━━━ Extracted material
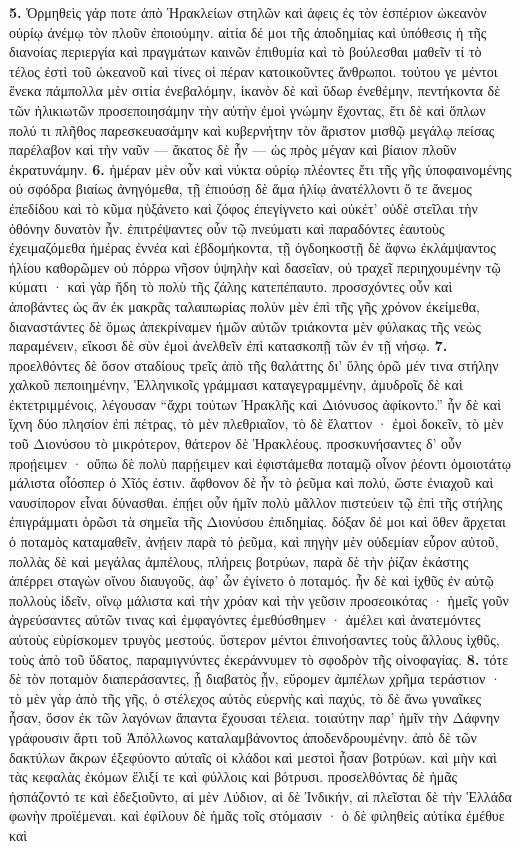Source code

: \documentclass[a4paper, 11pt, oneside, polutonikogreek, german]{article}
\begin{document}
\textbf{5.} Ὁρμηθεὶς γάρ ποτε ἀπὸ Ἡρακλείων στηλῶν καὶ ἀφεις ἐς τὸν ἑσπέριον ὠκεανὸν οὐρίῳ ἀνέμῳ τὸν πλοῦν ἐποιούμην. αἰτία δέ μοι τῆς ἀποδημίας καὶ ὑπόθεσις ἡ τῆς διανοίας περιεργία καὶ πραγμάτων καινῶν ἐπιθυμία καὶ τὸ βούλεσθαι μαθεῖν τί τὸ τέλος ἐστὶ τοῦ ὠκεανοῦ καὶ τίνες οἱ πέραν κατοικοῦντες ἄνθρωποι. τούτου γε μέντοι ἕνεκα πάμπολλα μὲν σιτία ἐνεβαλόμην, ἱκανὸν δὲ καὶ ὕδωρ ἐνεθέμην, πεντήκοντα δὲ τῶν ἡλικιωτῶν προσεποιησάμην τὴν αὐτὴν ἐμοὶ γνώμην ἔχοντας, ἔτι δὲ καὶ ὅπλων πολύ τι πλῆθος παρεσκευασάμην καὶ κυβερνήτην τὸν ἄριστον μισθῷ μεγάλῳ πείσας παρέλαβον καὶ τὴν ναῦν --- ἄκατος δὲ ἦν --- ὡς πρὸς μέγαν καὶ βίαιον πλοῦν ἐκρατυνάμην. \textbf{6.} ἡμέραν μὲν οὖν καὶ νύκτα οὐρίῳ πλέοντες ἔτι τῆς γῆς ὑποφαινομένης οὐ σφόδρα βιαίως ἀνηγόμεθα, τῇ ἐπιούσῃ δὲ ἅμα ἡλίῳ ἀνατέλλοντι ὅ τε ἄνεμος ἐπεδίδου καὶ τὸ κῦμα ηὐξάνετο καὶ ζόφος ἐπεγίγνετο καὶ οὐκέτ' οὐδὲ στεῖλαι τὴν ὀθόνην δυνατὸν ἦν. ἐπιτρέψαντες οὖν τῷ πνεύματι καὶ παραδόντες ἑαυτοὺς ἐχειμαζόμεθα ἡμέρας ἐννέα καὶ ἑβδομήκοντα, τῇ ὀγδοηκοστῇ δὲ ἄφνω ἐκλάμψαντος ἡλίου καθορῶμεν οὐ πόρρω νῆσον ὑψηλὴν καὶ δασεῖαν, οὐ τραχεῖ περιηχουμένην τῷ κύματι · καὶ γὰρ ἤδη τὸ πολὺ τῆς ζάλης κατεπέπαυτο. προσσχόντες οὖν καὶ ἀποβάντες ὡς ἂν ἐκ μακρᾶς ταλαιπωρίας πολὺν μὲν ἐπὶ τῆς γῆς χρόνον ἐκείμεθα, διαναστάντες δὲ ὅμως ἀπεκρίναμεν ἡμῶν αὐτῶν τριάκοντα μὲν φύλακας τῆς νεὼς παραμένειν, εἴκοσι δὲ σὺν ἐμοὶ ἀνελθεῖν ἐπὶ κατασκοπῇ τῶν ἐν τῇ νήσῳ. \textbf{7.} προελθόντες δὲ ὅσον σταδίους τρεῖς ἀπὸ τῆς θαλάττης δι' ὕλης ὁρῶ μέν τινα στήλην χαλκοῦ πεποιημένην, Ἑλληνικοῖς γράμμασι καταγεγραμμένην, ἀμυδροῖς δὲ καὶ ἐκτετριμμένοις, λέγουσαν "`ἄχρι τούτων Ἡρακλῆς καὶ Διόνυσος ἀφίκοντο."' ἦν δὲ καὶ ἴχνη δύο πλησίον ἐπὶ πέτρας, τὸ μὲν πλεθριαῖον, τὸ δὲ ἔλαττον · ἐμοὶ δοκεῖν, τὸ μὲν τοῦ Διονύσου τὸ μικρότερον, θάτερον δὲ Ἡρακλέους. προσκυνήσαντες δ' οὖν προῄειμεν · οὔπω δὲ πολὺ παρῄειμεν καὶ ἐφιστάμεθα ποταμῷ οἶνον ῥέοντι ὁμοιοτάτῳ μάλιστα οἷόσπερ ὁ Χῖός ἐστιν. ἄφθονον δὲ ἧν τὸ ῥεῦμα καὶ πολύ, ὥστε ἐνιαχοῦ καὶ ναυσίπορον εἶναι δύνασθαι. ἐπῄει οὖν ἡμῖν πολὺ μᾶλλον πιστεύειν τῷ ἐπὶ τῆς στήλης ἐπιγράμματι ὁρῶσι τὰ σημεῖα τῆς Διονύσου ἐπιδημίας. δόξαν δέ μοι καὶ ὅθεν ἄρχεται ὁ ποταμὸς καταμαθεῖν, ἀνῄειν παρὰ τὸ ῥεῦμα, καὶ πηγὴν μὲν οὐδεμίαν εὗρον αὐτοῦ, πολλὰς δὲ καὶ μεγάλας ἀμπέλους, πλήρεις βοτρύων, παρὰ δὲ τὴν ῥίζαν ἑκάστης ἀπέρρει σταγὼν οἴνου διαυγοῦς, ἀφ' ὧν ἐγίνετο ὁ ποταμός. ἦν δὲ καὶ ἰχθῦς ἐν αὐτῷ πολλοὺς ἰδεῖν, οἴνῳ μάλιστα καὶ τὴν χρόαν καὶ τὴν γεῦσιν προσεοικότας · ἡμεῖς γοῦν ἀγρεύσαντες αὐτῶν τινας καὶ ἐμφαγόντες ἐμεθύσθημεν · ἀμέλει καὶ ἀνατεμόντες αὐτοὺς εὑρίσκομεν τρυγὸς μεστούς. ὕστερον μέντοι ἐπινοήσαντες τοὺς ἄλλους ἰχθῦς, τοὺς ἀπὸ τοῦ ὕδατος, παραμιγνύντες ἐκεράννυμεν τὸ σφοδρὸν τῆς οἰνοφαγίας. \textbf{8.} τότε δὲ τὸν ποταμὸν διαπεράσαντες, ᾗ διαβατὸς ᾖν, εὕρομεν ἀμπέλων χρῆμα τεράστιον · τὸ μὲν γὰρ ἀπὸ τῆς γῆς, ὁ στέλεχος αὐτὸς εὐερνὴς καὶ παχύς, τὸ δὲ ἄνω γυναῖκες ἦσαν, ὅσον ἐκ τῶν λαγόνων ἅπαντα ἔχουσαι τέλεια. τοιαύτην παρ' ἡμῖν τὴν Δάφνην γράφουσιν ἄρτι τοῦ Ἀπόλλωνος καταλαμβάνοντος ἀποδενδρουμένην. ἀπὸ δὲ τῶν δακτύλων ἄκρων ἐξεφύοντο αὐταῖς οἱ κλάδοι καὶ μεστοὶ ἦσαν βοτρύων. καὶ μὴν καὶ τὰς κεφαλὰς ἐκόμων ἕλιξί τε καὶ φύλλοις καὶ βότρυσι. προσελθόντας δὲ ἡμᾶς ἠσπάζοντό τε καὶ ἐδεξιοῦντο, αἱ μὲν Λύδιον, αἱ δὲ Ἰνδικήν, αἱ πλεῖσται δὲ τὴν Ἑλλάδα φωνὴν προϊέμεναι. καὶ ἐφίλουν δὲ ἡμᾶς τοῖς στόμασιν · ὁ δὲ φιληθεὶς αὐτίκα ἐμέθυε καὶ 
\end{document}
━━━━━━
**Activity:**
Exclude images and repeat all entries exactly.

**Your response:**
Source code

: \documentclass[a4paper, 11pt, oneside, polutonikogreek, german]{article}
\begin{document}
\textbf{5.} Ὁρμηθεὶς γάρ ποτε ἀπὸ Ἡρακλείων στηλῶν καὶ ἀφεις ἐς τὸν ἑσπέριον ὠκεανὸν οὐρίῳ ἀνέμῳ τὸν πλοῦν ἐποιούμην. αἰτία δέ μοι τῆς ἀποδημίας καὶ ὑπόθεσις ἡ τῆς διανοίας περιεργία καὶ πραγμάτων καινῶν ἐπιθυμία καὶ τὸ βούλεσθαι μαθεῖν τί τὸ τέλος ἐστὶ τοῦ ὠκεανοῦ καὶ τίνες οἱ πέραν κατοικοῦντες ἄνθρωποι. τούτου γε μέντοι ἕνεκα πάμπολλα μὲν σιτία ἐνεβαλόμην, ἱκανὸν δὲ καὶ ὕδωρ ἐνεθέμην, πεντήκοντα δὲ τῶν ἡλικιωτῶν προσεποιησάμην τὴν αὐτὴν ἐμοὶ γνώμην ἔχοντας, ἔτι δὲ καὶ ὅπλων πολύ τι πλῆθος παρεσκευασάμην καὶ κυβερνήτην τὸν ἄριστον μισθῷ μεγάλῳ πείσας παρέλαβον καὶ τὴν ναῦν --- ἄκατος δὲ ἦν --- ὡς πρὸς μέγαν καὶ βίαιον πλοῦν ἐκρατυνάμην. \textbf{6.} ἡμέραν μὲν οὖν καὶ νύκτα οὐρίῳ πλέοντες ἔτι τῆς γῆς ὑποφαινομένης οὐ σφόδρα βιαίως ἀνηγόμεθα, τῇ ἐπιούσῃ δὲ ἅμα ἡλίῳ ἀνατέλλοντι ὅ τε ἄνεμος ἐπεδίδου καὶ τὸ κῦμα ηὐξάνετο καὶ ζόφος ἐπεγίγνετο καὶ οὐκέτ' οὐδὲ στεῖλαι τὴν ὀθόνην δυνατὸν ἦν. ἐπιτρέψαντες οὖν τῷ πνεύματι καὶ παραδόντες ἑαυτοὺς ἐχειμαζόμεθα ἡμέρας ἐννέα καὶ ἑβδομήκοντα, τῇ ὀγδοηκοστῇ δὲ ἄφνω ἐκλάμψαντος ἡλίου καθορῶμεν οὐ πόρρω νῆσον ὑψηλὴν καὶ δασεῖαν, οὐ τραχεῖ περιηχουμένην τῷ κύματι · καὶ γὰρ ἤδη τὸ πολὺ τῆς ζάλης κατεπέπαυτο. προσσχόντες οὖν καὶ ἀποβάντες ὡς ἂν ἐκ μακρᾶς ταλαιπωρίας πολὺν μὲν ἐπὶ τῆς γῆς χρόνον ἐκείμεθα, διαναστάντες δὲ ὅμως ἀπεκρίναμεν ἡμῶν αὐτῶν τριάκοντα μὲν φύλακας τῆς νεὼς παραμένειν, εἴκοσι δὲ σὺν ἐμοὶ ἀνελθεῖν ἐπὶ κατασκοπῇ τῶν ἐν τῇ νήσῳ. \textbf{7.} προελθόντες δὲ ὅσον σταδίους τρεῖς ἀπὸ τῆς θαλάττης δι' ὕλης ὁρῶ μέν τινα στήλην χαλκοῦ πεποιημένην, Ἑλληνικοῖς γράμμασι καταγεγραμμένην, ἀμυδροῖς δὲ καὶ ἐκτετριμμένοις, λέγουσαν "`ἄχρι τούτων Ἡρακλῆς καὶ Διόνυσος ἀφίκοντο."' ἦν δὲ καὶ ἴχνη δύο πλησίον ἐπὶ πέτρας, τὸ μὲν πλεθριαῖον, τὸ δὲ ἔλαττον · ἐμοὶ δοκεῖν, τὸ μὲν τοῦ Διονύσου τὸ μικρότερον, θάτερον δὲ Ἡρακλέους. προσκυνήσαντες δ' οὖν προῄειμεν · οὔπω δὲ πολὺ παρῄειμεν καὶ ἐφιστάμεθα ποταμῷ οἶνον ῥέοντι ὁμοιοτάτῳ μάλιστα οἷόσπερ ὁ Χῖός ἐστιν. ἄφθονον δὲ ἧν τὸ ῥεῦμα καὶ πολύ, ὥστε ἐνιαχοῦ καὶ ναυσίπορον εἶναι δύνασθαι. ἐπῄει οὖν ἡμῖν πολὺ μᾶλλον πιστεύειν τῷ ἐπὶ τῆς στήλης ἐπιγράμματι ὁρῶσι τὰ σημεῖα τῆς Διονύσου ἐπιδημίας. δόξαν δέ μοι καὶ ὅθεν ἄρχεται ὁ ποταμὸς καταμαθεῖν, ἀνῄειν παρὰ τὸ ῥεῦμα, καὶ πηγὴν μὲν οὐδεμίαν εὗρον αὐτοῦ, πολλὰς δὲ καὶ μεγάλας ἀμπέλους, πλήρεις βοτρύων, παρὰ δὲ τὴν ῥίζαν ἑκάστης ἀπέρρει σταγὼν οἴνου διαυγοῦς, ἀφ' ὧν ἐγίνετο ὁ ποταμός. ἦν δὲ καὶ ἰχθῦς ἐν αὐτῷ πολλοὺς ἰδεῖν, οἴνῳ μάλιστα καὶ τὴν χρόαν καὶ τὴν γεῦσιν προσεοικότας · ἡμεῖς γοῦν ἀγρεύσαντες αὐτῶν τινας καὶ ἐμφαγόντες ἐμεθύσθημεν · ἀμέλει καὶ ἀνατεμόντες αὐτοὺς εὑρίσκομεν τρυγὸς μεστούς. ὕστερον μέντοι ἐπινοήσαντες τοὺς ἄλλους ἰχθῦς, τοὺς ἀπὸ τοῦ ὕδατος, παραμιγνύντες ἐκεράννυμεν τὸ σφοδρὸν τῆς οἰνοφαγίας. \textbf{8.} τότε δὲ τὸν ποταμὸν διαπεράσαντες, ᾗ διαβατὸς ᾖν, εὕρομεν ἀμπέλων χρῆμα τεράστιον · τὸ μὲν γὰρ ἀπὸ τῆς γῆς, ὁ στέλεχος αὐτὸς εὐερνὴς καὶ παχύς, τὸ δὲ ἄνω γυναῖκες ἦσαν, ὅσον ἐκ τῶν λαγόνων ἅπαντα ἔχουσαι τέλεια. τοιαύτην παρ' ἡμῖν τὴν Δάφνην γράφουσιν ἄρτι τοῦ Ἀπόλλωνος καταλαμβάνοντος ἀποδενδρουμένην. ἀπὸ δὲ τῶν δακτύλων ἄκρων ἐξεφύοντο αὐταῖς οἱ κλάδοι καὶ μεστοὶ ἦσαν βοτρύων. καὶ μὴν καὶ τὰς κεφαλὰς ἐκόμων ἕλιξί τε καὶ φύλλοις καὶ βότρυσι. προσελθόντας δὲ ἡμᾶς ἠσπάζοντό τε καὶ ἐδεξιοῦντο, αἱ μὲν Λύδιον, αἱ δὲ Ἰνδικήν, αἱ πλεῖσται δὲ τὴν Ἑλλάδα φωνὴν προϊέμεναι. καὶ ἐφίλουν δὲ ἡμᾶς τοῖς στόμασιν · ὁ δὲ φιληθεὶς αὐτίκα ἐμέθυε καὶ 
\end{document}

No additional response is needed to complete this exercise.